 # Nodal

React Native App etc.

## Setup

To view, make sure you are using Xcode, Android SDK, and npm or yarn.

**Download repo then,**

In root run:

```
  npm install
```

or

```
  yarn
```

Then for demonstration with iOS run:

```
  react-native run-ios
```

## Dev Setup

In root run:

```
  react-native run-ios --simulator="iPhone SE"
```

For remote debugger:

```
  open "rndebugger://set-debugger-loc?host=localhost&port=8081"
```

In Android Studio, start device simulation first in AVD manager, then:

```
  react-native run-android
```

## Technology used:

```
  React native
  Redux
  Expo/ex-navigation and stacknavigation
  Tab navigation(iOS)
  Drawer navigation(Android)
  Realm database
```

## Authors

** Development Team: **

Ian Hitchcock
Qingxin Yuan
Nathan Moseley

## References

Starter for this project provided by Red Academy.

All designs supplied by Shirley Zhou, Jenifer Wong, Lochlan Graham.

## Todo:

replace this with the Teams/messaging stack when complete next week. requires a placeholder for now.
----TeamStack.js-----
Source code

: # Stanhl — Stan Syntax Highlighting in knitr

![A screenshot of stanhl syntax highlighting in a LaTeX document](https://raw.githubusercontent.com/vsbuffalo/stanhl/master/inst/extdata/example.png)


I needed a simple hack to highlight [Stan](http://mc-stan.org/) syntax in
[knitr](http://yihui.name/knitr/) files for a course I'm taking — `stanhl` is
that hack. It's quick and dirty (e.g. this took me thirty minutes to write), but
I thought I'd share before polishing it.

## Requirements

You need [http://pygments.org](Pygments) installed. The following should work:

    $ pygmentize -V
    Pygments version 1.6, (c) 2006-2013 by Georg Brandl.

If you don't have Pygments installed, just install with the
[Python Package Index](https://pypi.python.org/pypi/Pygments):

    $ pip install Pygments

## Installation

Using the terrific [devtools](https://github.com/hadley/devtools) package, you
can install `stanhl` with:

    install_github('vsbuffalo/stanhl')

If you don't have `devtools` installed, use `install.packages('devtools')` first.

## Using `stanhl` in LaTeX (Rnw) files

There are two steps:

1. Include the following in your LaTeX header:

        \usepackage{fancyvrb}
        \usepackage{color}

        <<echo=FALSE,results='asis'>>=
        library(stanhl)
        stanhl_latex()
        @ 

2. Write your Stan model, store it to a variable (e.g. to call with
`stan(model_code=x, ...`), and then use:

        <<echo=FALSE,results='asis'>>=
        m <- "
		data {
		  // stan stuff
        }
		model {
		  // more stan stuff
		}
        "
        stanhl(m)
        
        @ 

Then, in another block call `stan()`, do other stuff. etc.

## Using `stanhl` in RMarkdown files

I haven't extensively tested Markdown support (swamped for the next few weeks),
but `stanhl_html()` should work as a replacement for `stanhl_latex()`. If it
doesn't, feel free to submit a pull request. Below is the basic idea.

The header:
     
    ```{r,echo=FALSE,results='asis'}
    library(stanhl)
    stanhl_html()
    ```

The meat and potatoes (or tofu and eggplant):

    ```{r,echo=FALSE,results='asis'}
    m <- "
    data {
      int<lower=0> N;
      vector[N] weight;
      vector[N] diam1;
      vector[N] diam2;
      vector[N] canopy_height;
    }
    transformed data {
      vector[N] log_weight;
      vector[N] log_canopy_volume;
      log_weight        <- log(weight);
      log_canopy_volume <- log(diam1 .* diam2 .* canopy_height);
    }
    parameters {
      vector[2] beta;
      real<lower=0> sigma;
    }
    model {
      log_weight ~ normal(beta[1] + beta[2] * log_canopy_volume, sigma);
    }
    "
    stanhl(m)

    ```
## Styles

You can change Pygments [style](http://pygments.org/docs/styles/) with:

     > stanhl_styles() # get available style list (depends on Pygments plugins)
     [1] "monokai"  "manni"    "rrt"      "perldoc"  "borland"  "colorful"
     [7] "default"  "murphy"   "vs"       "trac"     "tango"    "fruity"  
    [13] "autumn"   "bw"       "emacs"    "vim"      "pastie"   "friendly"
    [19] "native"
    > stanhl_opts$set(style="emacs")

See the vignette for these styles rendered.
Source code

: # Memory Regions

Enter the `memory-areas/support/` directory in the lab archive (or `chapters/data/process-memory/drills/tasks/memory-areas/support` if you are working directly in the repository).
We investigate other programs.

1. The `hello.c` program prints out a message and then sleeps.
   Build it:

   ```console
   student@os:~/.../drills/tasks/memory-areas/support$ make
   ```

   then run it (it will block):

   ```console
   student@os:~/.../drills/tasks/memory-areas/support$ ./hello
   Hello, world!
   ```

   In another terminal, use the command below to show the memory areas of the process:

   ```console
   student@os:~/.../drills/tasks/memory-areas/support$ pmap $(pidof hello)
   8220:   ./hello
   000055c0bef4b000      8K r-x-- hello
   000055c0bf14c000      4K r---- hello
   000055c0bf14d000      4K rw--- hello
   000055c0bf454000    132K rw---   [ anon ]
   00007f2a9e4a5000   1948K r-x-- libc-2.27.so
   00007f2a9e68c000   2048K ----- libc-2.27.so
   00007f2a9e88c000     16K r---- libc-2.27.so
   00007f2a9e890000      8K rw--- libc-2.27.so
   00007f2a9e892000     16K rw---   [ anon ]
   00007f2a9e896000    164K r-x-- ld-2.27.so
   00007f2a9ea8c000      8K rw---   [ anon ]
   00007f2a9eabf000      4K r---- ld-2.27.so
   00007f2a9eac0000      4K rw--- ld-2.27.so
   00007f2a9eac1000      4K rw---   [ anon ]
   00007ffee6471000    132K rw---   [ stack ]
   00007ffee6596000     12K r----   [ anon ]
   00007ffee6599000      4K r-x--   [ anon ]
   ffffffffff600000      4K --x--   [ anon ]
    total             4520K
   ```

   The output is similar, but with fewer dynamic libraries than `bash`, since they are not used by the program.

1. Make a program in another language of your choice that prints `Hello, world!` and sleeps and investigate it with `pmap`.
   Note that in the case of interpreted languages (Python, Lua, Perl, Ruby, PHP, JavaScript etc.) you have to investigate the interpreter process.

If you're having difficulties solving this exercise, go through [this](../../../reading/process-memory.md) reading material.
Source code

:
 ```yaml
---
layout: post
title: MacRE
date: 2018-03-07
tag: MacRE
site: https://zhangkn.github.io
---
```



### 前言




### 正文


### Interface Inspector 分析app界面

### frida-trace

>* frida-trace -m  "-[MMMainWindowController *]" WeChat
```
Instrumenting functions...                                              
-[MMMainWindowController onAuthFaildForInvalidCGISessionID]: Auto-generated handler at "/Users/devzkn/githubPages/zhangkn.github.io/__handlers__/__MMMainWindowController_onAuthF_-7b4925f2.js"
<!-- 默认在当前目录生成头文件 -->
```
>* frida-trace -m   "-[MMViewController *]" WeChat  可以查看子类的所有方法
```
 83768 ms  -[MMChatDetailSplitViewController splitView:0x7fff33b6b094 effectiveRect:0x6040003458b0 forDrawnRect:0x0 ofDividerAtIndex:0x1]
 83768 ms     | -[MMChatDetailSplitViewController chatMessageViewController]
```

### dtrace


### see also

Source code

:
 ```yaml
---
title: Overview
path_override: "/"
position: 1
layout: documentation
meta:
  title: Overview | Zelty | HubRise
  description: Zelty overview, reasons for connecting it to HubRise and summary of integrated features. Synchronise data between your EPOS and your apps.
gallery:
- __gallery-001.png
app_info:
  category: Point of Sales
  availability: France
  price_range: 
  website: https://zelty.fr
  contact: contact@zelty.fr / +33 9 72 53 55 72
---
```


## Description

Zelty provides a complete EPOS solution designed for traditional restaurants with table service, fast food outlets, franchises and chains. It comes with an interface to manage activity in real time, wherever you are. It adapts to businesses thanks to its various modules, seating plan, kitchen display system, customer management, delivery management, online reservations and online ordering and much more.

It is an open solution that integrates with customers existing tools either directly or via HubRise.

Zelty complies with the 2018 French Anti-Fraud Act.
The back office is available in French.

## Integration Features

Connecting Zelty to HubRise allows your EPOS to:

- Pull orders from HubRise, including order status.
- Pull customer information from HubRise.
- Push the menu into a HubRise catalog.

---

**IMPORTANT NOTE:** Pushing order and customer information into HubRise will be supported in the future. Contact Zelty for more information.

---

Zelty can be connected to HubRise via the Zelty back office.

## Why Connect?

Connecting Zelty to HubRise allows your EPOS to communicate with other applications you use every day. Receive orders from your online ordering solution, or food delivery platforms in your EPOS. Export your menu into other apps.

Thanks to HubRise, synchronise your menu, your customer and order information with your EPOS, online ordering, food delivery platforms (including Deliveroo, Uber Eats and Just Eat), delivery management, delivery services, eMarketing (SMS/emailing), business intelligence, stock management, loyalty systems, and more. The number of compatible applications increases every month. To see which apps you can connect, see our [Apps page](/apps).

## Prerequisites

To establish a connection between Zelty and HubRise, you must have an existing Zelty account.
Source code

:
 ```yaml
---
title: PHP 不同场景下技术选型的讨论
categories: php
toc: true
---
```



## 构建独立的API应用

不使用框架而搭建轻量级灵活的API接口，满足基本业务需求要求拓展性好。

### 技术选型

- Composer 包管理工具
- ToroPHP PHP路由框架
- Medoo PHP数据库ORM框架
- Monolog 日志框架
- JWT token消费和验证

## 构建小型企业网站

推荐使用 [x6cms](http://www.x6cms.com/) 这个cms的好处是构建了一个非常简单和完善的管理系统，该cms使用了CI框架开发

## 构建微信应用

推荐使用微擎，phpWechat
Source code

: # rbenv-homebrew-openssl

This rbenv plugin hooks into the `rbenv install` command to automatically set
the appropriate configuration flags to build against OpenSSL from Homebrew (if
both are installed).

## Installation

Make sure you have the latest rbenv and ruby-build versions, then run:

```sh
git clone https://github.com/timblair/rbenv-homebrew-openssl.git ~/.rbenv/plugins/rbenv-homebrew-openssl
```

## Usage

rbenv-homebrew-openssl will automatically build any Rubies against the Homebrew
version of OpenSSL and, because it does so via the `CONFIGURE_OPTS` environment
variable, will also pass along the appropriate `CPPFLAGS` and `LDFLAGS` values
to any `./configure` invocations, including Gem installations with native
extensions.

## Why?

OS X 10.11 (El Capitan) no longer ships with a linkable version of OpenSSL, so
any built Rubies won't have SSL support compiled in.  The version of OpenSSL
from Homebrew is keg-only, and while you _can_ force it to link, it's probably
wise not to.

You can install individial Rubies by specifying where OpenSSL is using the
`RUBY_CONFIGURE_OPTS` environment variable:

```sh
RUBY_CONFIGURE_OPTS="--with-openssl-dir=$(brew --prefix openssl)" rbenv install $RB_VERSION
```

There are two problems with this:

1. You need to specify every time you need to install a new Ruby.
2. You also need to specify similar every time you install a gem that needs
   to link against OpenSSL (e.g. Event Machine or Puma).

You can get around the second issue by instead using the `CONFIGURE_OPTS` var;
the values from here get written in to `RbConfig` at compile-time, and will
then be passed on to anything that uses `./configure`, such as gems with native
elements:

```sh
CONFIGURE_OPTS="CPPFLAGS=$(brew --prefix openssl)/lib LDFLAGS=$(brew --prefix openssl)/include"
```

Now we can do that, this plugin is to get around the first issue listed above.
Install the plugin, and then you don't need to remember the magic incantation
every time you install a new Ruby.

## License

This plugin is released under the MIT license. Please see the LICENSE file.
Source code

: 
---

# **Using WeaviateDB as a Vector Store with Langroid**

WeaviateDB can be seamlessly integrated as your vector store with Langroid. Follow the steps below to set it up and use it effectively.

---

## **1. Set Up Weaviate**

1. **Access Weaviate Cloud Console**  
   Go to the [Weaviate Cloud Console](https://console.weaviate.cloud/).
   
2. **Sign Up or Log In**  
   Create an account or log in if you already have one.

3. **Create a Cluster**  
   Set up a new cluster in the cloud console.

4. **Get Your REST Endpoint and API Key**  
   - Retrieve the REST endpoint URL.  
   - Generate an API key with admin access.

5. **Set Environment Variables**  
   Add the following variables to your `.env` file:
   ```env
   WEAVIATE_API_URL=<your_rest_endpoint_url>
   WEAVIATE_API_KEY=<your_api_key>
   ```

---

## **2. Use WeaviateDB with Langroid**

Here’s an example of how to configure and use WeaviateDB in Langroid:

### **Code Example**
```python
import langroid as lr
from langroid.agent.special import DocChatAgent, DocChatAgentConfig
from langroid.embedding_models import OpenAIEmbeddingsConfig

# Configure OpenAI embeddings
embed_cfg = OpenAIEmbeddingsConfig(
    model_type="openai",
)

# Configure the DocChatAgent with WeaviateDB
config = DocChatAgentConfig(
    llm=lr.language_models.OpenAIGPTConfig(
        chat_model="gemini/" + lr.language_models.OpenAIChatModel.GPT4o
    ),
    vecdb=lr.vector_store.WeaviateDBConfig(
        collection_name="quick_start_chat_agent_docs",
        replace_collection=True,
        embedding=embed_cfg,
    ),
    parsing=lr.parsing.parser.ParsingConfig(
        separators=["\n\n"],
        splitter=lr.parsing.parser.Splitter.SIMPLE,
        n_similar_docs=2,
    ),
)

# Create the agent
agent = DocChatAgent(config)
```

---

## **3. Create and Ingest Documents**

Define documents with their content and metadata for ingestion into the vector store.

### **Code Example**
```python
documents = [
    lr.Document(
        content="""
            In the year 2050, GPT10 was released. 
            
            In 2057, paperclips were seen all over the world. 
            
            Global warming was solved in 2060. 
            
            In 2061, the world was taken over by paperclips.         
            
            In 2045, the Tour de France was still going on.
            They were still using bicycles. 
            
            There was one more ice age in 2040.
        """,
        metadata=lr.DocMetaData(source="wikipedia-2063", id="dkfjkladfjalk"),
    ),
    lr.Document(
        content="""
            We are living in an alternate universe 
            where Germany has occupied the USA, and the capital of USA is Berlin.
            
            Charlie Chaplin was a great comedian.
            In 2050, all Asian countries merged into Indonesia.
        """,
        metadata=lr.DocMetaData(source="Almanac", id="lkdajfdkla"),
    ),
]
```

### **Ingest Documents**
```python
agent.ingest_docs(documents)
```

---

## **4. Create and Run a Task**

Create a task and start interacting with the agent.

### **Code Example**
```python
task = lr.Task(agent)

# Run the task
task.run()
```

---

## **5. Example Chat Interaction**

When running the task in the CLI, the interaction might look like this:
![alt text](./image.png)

______

EXERCISE DESCRIPTION: Count the lines in the data that contain the string "integrated", and give nothing but that number.

EXERCISE RESULT: 2